After eleven days of war, the conflict launched by the United States and Israel against Iran is becoming as much an economic crisis as a military one. At least in the way it is now framed by major American media.

President Donald Trump insists the war “will end soon”. The statement appears aimed less at signalling a diplomatic breakthrough than at calming markets unsettled by rising oil prices and falling equities. 

The battlefield, however, tells a different story.

Air strikes, missile launches and drone attacks continue across the region. Iran’s retaliation has become less frequent but not insignificant: another missile was intercepted over Turkey, while drones continue to target Israeli and U.S.-aligned positions.

The New York Times describes the president’s statements as “zigzagging”, while the Wall Street Journal reports that advisers are increasingly pushing the White House to find an exit strategy.

The comparison with last year’s short war with Iran is instructive. In June, hostilities lasted twelve days.
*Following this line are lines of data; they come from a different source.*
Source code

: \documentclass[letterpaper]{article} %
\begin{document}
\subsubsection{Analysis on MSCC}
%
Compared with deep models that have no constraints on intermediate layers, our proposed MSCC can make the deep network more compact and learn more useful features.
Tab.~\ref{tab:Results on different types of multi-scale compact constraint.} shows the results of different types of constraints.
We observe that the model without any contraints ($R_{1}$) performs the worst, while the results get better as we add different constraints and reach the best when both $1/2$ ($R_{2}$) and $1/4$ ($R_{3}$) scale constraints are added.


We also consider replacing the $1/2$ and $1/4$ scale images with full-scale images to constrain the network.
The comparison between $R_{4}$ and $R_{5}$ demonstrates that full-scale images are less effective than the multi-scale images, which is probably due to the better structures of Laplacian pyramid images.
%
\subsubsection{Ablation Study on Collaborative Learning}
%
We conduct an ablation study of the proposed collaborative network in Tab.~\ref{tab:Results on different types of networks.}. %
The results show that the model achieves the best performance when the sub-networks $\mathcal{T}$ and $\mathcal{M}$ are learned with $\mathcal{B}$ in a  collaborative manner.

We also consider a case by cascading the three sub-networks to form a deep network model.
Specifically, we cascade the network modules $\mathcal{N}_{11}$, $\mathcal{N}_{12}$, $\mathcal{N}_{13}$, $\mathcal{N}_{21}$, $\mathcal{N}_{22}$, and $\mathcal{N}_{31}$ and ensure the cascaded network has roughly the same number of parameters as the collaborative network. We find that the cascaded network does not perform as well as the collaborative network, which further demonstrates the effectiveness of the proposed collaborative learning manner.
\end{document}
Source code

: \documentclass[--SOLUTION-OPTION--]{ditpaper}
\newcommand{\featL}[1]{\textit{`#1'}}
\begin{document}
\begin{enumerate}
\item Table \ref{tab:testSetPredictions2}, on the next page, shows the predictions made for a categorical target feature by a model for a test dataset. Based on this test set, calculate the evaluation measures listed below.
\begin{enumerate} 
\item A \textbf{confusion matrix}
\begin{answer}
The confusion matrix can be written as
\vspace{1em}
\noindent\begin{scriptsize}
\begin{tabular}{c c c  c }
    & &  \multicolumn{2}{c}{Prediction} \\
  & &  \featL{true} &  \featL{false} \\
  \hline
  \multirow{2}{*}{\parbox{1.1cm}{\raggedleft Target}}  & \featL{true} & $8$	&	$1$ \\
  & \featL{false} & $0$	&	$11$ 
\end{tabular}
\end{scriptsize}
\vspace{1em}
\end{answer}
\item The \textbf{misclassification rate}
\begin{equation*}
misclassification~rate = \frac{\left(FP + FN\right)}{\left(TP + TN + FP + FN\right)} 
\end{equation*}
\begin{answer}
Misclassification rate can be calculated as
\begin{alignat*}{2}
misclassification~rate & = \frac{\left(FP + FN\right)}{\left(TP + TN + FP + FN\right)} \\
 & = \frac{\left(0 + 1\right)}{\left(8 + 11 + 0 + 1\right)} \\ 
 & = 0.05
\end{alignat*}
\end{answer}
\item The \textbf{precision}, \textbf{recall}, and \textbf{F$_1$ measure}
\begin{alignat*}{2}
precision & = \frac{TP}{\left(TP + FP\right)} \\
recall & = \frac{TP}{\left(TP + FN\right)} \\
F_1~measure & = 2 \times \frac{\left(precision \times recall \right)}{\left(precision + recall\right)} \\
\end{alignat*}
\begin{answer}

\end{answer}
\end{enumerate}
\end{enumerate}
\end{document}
Trump and Israeli Prime Minister Benjamin Netanyahu quickly declared victory, despite the fact that the central objective—the destruction of Iran’s nuclear facilities—remained unachieved.

This time the war is different.

The objectives are broader and far less clearly defined. Beyond the nuclear programme, the campaign now targets Iran’s missile infrastructure and increasingly the political core of the regime itself. On the first day of the war, Iran’s supreme leader Ayatollah Ali Khamenei was killed. Power has since passed to his son, Mojtaba Khamenei, in a fragile transition.

The human toll has also grown dramatically. Thousands are reported dead in Iran. Hundreds have been killed in Lebanon, where Israel has launched a new air and ground offensive. Dozens of casualties have been reported in Israel and across several Gulf states targeted by Iranian retaliation. The conflict has effectively turned the entire region into a war theatre.

Markets feel the shock of war

The most immediate consequences may be economic.

Oil prices briefly surged above the symbolic threshold of 100 dollars per barrel before retreating slightly. Gas prices are rising. Stock markets are declining. 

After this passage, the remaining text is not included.